Friend of mine at work showed me pics of her husbands outing on Blackwater on Thursday, 48 fish and would have had more but after halving and quartering worms they finally ran out. Never would believe they bite like this in Jan.


----------



## FishWalton (Jul 22, 2010)

WOW! What kind of fish were they?


----------



## Faithnfishin (Dec 5, 2010)

*Fish pics*

If I could figure out how to post pics I was going to show them, they had quite a few shellcrackers and a couple were monsters but the mess was made up of blue gills, bream, shell crackers and one catfish. I was just amazed that they would be prespawn feeding already.

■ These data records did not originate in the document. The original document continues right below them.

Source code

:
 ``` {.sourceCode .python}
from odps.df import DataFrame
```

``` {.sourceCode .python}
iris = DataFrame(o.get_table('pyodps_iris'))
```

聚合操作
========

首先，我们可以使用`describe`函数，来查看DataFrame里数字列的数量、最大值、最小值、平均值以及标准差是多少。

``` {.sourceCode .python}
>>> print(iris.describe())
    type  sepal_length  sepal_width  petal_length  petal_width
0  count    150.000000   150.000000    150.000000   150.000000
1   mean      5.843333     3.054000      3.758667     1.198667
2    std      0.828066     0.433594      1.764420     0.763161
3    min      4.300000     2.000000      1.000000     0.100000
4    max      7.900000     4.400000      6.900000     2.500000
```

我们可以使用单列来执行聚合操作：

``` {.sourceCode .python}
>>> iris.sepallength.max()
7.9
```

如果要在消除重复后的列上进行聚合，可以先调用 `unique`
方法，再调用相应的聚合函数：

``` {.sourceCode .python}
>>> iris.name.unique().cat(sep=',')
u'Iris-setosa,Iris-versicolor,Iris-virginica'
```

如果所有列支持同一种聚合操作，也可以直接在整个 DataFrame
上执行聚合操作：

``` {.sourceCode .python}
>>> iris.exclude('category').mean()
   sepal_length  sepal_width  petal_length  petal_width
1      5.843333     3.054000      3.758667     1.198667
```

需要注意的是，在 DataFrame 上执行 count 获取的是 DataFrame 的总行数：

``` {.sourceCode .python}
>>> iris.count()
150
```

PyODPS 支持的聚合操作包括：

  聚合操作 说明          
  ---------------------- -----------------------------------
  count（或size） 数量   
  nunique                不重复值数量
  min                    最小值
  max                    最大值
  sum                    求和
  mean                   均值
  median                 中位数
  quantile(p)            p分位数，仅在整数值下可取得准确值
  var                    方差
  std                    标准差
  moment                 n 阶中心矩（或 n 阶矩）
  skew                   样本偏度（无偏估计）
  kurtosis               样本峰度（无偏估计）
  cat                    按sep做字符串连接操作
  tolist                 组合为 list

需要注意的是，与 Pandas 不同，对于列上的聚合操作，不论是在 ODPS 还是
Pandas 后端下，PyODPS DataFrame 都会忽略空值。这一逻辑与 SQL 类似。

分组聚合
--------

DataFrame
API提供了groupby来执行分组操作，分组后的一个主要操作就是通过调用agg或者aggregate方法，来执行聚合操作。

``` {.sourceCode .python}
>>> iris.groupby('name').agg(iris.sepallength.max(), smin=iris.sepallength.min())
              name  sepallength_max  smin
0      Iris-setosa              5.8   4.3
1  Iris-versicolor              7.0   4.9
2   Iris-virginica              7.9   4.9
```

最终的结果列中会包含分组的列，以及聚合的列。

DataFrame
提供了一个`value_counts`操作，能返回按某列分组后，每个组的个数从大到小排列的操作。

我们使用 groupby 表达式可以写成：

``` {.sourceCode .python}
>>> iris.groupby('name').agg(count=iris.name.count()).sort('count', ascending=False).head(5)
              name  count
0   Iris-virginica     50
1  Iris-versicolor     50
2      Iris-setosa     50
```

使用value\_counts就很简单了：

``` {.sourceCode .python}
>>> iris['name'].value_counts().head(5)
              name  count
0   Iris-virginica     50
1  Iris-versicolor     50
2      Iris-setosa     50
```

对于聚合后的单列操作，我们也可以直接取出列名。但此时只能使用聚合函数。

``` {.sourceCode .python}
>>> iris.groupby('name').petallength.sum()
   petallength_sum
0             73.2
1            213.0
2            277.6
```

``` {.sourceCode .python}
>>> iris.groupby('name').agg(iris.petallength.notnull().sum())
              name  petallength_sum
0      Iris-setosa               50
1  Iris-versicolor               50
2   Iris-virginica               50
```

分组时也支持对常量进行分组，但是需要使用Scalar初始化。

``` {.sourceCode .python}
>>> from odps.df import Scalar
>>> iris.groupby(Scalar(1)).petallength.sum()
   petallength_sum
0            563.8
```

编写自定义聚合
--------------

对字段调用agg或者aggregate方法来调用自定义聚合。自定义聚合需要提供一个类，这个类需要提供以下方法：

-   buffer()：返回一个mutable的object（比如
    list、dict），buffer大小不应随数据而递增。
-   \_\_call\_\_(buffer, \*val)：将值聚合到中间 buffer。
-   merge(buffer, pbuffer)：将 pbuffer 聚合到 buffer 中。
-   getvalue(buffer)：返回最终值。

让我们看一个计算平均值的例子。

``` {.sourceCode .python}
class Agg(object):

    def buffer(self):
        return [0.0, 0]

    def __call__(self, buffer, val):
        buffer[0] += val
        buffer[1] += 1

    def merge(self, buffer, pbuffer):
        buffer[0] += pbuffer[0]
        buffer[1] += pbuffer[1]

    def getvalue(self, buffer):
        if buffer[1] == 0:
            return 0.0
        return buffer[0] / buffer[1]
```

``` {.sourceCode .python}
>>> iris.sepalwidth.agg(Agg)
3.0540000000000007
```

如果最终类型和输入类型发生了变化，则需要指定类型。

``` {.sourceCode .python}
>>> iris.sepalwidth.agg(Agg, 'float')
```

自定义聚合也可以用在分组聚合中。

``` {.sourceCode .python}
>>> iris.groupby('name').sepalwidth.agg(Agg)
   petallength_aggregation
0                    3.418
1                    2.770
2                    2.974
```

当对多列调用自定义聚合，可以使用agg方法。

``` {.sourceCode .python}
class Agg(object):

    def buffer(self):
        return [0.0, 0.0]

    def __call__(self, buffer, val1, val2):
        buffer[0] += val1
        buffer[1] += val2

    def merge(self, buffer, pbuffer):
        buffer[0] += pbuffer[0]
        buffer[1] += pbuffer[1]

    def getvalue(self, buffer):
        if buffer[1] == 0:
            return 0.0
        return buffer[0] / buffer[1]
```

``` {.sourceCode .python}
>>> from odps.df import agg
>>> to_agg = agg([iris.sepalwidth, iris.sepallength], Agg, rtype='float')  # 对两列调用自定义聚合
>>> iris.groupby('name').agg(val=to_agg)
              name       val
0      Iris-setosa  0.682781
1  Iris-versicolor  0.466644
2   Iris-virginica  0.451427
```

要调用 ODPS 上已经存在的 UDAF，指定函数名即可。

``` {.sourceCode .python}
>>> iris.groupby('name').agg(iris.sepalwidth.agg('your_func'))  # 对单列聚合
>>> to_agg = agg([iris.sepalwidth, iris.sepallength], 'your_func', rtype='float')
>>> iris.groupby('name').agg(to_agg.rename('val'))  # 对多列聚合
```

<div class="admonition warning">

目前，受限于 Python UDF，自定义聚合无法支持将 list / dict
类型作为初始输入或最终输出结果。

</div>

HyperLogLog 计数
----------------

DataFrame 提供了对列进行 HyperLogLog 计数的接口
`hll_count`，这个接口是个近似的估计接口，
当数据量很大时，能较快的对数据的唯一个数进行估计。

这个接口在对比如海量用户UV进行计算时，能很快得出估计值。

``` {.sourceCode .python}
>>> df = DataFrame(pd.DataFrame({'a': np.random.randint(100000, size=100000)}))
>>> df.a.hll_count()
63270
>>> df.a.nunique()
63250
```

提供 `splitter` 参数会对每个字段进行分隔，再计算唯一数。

I plan on going the next time a warm front moves in. But if any one can explain loading pics will be glad to post the fish.


----------



## FishWalton (Jul 22, 2010)

That was certainly a nice mix for sure.

Here is the link on how to post 

pictures.

http://www.pensacolafishingforum.com/f40/how-post-pictures-79298/


----------



## Kick Some Bass (Apr 29, 2010)

You caught a small mouth Bass here in Florida?

KsB


----------



## Faithnfishin (Dec 5, 2010)

*Pics of fish, I hope.*


----------



## Faithnfishin (Dec 5, 2010)

*Thanks Walton!*

These were from Fridays post.


----------



## FishWalton (Jul 22, 2010)

That is one fine bunch of fish and with some big shellcrackers. Fun catching, then the work begins cleaning. <g>


----------



## jstblsd (Jul 6, 2010)

Wow! Awesome catch, now that is a fish fry!


----------



## Faithnfishin (Dec 5, 2010)

Well his wife said they went back today and only caught 30 more, darn it. Now I know they are ready for a fish fry. And I made a mistake, these were caught in the Yellow river down off of 87 heading to Navarre. I checked the weather patterns and both days it was warmer days just prior to a cold front. So next time we have a couple of days just before a cold front might be worth taking a day off of work...Hmmm.


----------